2. Description of the Related Art
A wireless cellular communication system covers its entire service area with a plurality of Base Stations (BSs) on a division basis, and connects an air interface between each BS and each of a plurality of Mobile Stations (MSs) or Subscriber Stations (SSs) in an area of the BS, thereby providing wireless communication services to users. The air interface is connected based on wireless resources, which may be configured in a time domain, a frequency domain, or a two-dimensional time-frequency domain. More particularly, an Orthogonal Frequency Division Multiple Access (OFDMA) cellular system employs a scheme of configuring all wireless resources in a two-dimensional domain consisting of a frequency domain and a time domain, and allocating the wireless resources on a division basis according to the channel type and the user.
An Institute of Electrical and Electronics Engineers (IEEE) 802.16m system, one of the conventional OFDMA cellular systems, has a basic frame structure in which each superframe is divided into a plurality of frames and each frame is divided into a plurality of subframes. Each subframe includes a plurality of OFDMA symbols, and multiple subframes in a frame may be allocated for both or one of a Downlink (DL) transmission and an Uplink (UL) transmission, according to whether they are used in a Frequency Division Duplex (FDD) mode or a Time Division Duplex (TDD) mode.
FIG. 1 is a diagram schematically illustrating a structure of a UL subframe used in an OFDMA cellular communication system according to the related art.
Referring to FIG. 1, a UL subframe 100 is identified by symbol numbers 102 in the time domain and by distributed Logical Resource Unit (LRU) indexes 104 over the frequency domain.

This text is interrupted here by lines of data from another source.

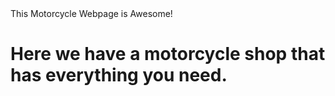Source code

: <!DOCTYPE html>
<html> 
<head> This Motorcycle Webpage is Awesome! </head>
<h1>Here we have a motorcycle shop that has everything you need.</h1>

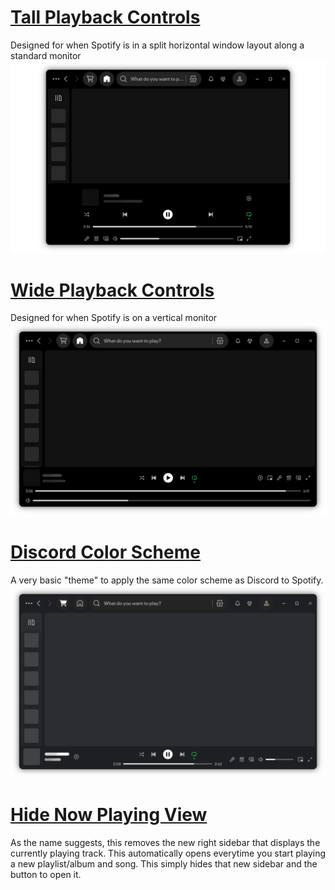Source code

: # [Tall Playback Controls](./Tall%20Playback%20Controls.css)
Designed for when Spotify is in a split horizontal window layout along a standard monitor
![Tall Controls Preview](./README/Tall%20Playback%20Controls.png)

# [Wide Playback Controls](./Wide%20Playback%20Controls.css)
Designed for when Spotify is on a vertical monitor
![Wide Controls Preview](./README/Wide%20Playback%20Controls.png)

# [Discord Color Scheme](./Discord%20Color%20Scheme.css)
A very basic "theme" to apply the same color scheme as Discord to Spotify.
![Discord Colors Preview](./README/Discord%20Color%20Scheme.png)

# [Hide Now Playing View](./Hide%20Now%20Playing%20View.css)
As the name suggests, this removes the new right sidebar that displays the currently playing track. This automatically opens everytime you start playing a new playlist/album and song. This simply hides that new sidebar and the button to open it.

In the UL subframe 100 are first allocated feedback channels 112, such as a Primary Fast Feedback Channel (PFBCH) and a Secondary Fast Feedback Channel (SFBCH), and next allocated a BandWidth Request (BW REQ) channel 114, in the direction of the frequency domain, and the remaining region 116 is allocated for data bursts. In the data region 116 may be allocated a Ranging Channel (RNG CH) that an MS can use for network entry.
The IEEE 802.16m system supports an Advanced Air Interface (AAI) compared with an IEEE 802.16e system. In comparison, the IEEE 802.16e system is called a legacy system or a Wireless Metropolitan Area Networks (Wireless MAN) OFDMA system.
The IEEE 802.16m system should be able to ensure support of legacy systems with the IEEE 802.16e system. To this end, Time Division Multiplexing (TDM) is considered in a DL, and TDM or Frequency Division Multiplexing (FDM) is considered in a UL. However, in the UL, since use of TDM considerably reduces coverage, it is preferable to use FDM in order to ensure link budget of the UL.
When FDM is used in the UL, there is a need to balance loads of frequency resources for an advanced system and frequency resources for a legacy system according to the number and traffic usage of Advanced MSs (AMSs) existing in the system and capable of supporting IEEE 802.16m, and legacy MSs supporting only IEEE 802.16e. However, if the load balancing is flexibly performed, a signaling load may occur to notify the location of resources in use to an MS(s) having accessed the system. To minimize the signaling load, it is preferable for a signaling period not to be set short. In this case, since the MS should first get information about the location of resources used in the system, the latency of an MS's initial entry or handover process may increase in proportion to the signaling period.
Therefore, a need exists for a resource management method and apparatus for causing an advanced system and a legacy system to coexist based on FDM in an OFDMA cellular system.